A former Chicago police commander was convicted Monday in U.S. District Court of perjury and obstruction of justice linked to denials that he participated in torturing suspects in custody decades ago, the Justice Department said.
Jon Burge, 60, now of Apollo Beach, Fla., was convicted by a Chicago federal jury, which found he lied and impeded court proceedings in November 2003 after he provided false statements in a civil lawsuit that alleged that he and others tortured people in custody, the Justice Department said in a press release.
During trial, several victims testified that Burge and other cops who worked for him tortured them.
The Justice Department said witnesses alleged that ” officers administered electric shocks to their genitals, suffocated them with typewriter covers, threatened them with loaded guns and burned them on radiators.”
“For decades, Jon Burge’s horrific actions ran contrary to all that our justice system stands for,” Thomas Perez, assistant Attorney General for civil rights, said in a statement.
“Burge betrayed the public trust, first by abusing suspects in his custody, and then by lying under oath to cover up what he and other officers had done. The jury’s verdict allows those harmed by his actions to finally start the healing process.”

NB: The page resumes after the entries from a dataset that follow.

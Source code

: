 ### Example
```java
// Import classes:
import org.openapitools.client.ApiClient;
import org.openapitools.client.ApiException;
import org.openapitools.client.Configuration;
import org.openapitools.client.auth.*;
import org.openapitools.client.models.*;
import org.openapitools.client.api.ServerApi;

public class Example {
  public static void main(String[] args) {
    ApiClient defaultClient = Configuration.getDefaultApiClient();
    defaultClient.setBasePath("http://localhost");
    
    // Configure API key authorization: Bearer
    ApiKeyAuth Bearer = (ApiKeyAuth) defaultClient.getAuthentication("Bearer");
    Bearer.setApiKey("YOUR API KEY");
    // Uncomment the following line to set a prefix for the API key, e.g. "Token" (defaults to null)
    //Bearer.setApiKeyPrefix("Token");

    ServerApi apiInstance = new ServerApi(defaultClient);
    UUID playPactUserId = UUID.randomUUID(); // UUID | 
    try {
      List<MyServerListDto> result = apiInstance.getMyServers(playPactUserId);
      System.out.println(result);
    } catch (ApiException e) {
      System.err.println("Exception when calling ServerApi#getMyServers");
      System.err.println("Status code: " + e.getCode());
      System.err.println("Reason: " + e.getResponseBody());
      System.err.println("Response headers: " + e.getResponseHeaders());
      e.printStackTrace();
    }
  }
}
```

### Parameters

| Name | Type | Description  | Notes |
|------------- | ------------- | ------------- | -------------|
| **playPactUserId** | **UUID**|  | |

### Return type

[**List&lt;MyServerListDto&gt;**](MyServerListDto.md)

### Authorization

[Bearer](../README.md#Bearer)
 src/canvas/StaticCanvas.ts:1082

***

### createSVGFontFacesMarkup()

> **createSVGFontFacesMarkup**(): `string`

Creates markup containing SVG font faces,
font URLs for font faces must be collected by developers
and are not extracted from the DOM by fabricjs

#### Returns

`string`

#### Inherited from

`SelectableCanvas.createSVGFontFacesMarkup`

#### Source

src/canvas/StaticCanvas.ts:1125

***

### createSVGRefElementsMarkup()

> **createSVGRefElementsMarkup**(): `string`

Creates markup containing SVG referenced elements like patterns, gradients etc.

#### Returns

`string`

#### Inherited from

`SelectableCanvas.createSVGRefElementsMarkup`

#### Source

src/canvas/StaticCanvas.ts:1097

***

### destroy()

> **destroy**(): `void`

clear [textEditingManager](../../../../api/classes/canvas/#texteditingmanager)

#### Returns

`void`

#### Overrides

U.S. Attorney Patrick Fitzgerald added in a statement: “At long last, a measure of justice was delivered today when a jury returned a verdict of guilty against Jon Burge on obstruction of justice and perjury.”
“The verdict necessarily found that torture and abuse occurred in police districts in the city of Chicago in the 1980s. It’s disgraceful that torture happened and sad that it took so long to bring Burge to justice, and the only thing that would have been worse is if this measure of justice never happened,” said Patrick J. Fitzgerald, U.S. Attorney for the Northern District of Illinois.”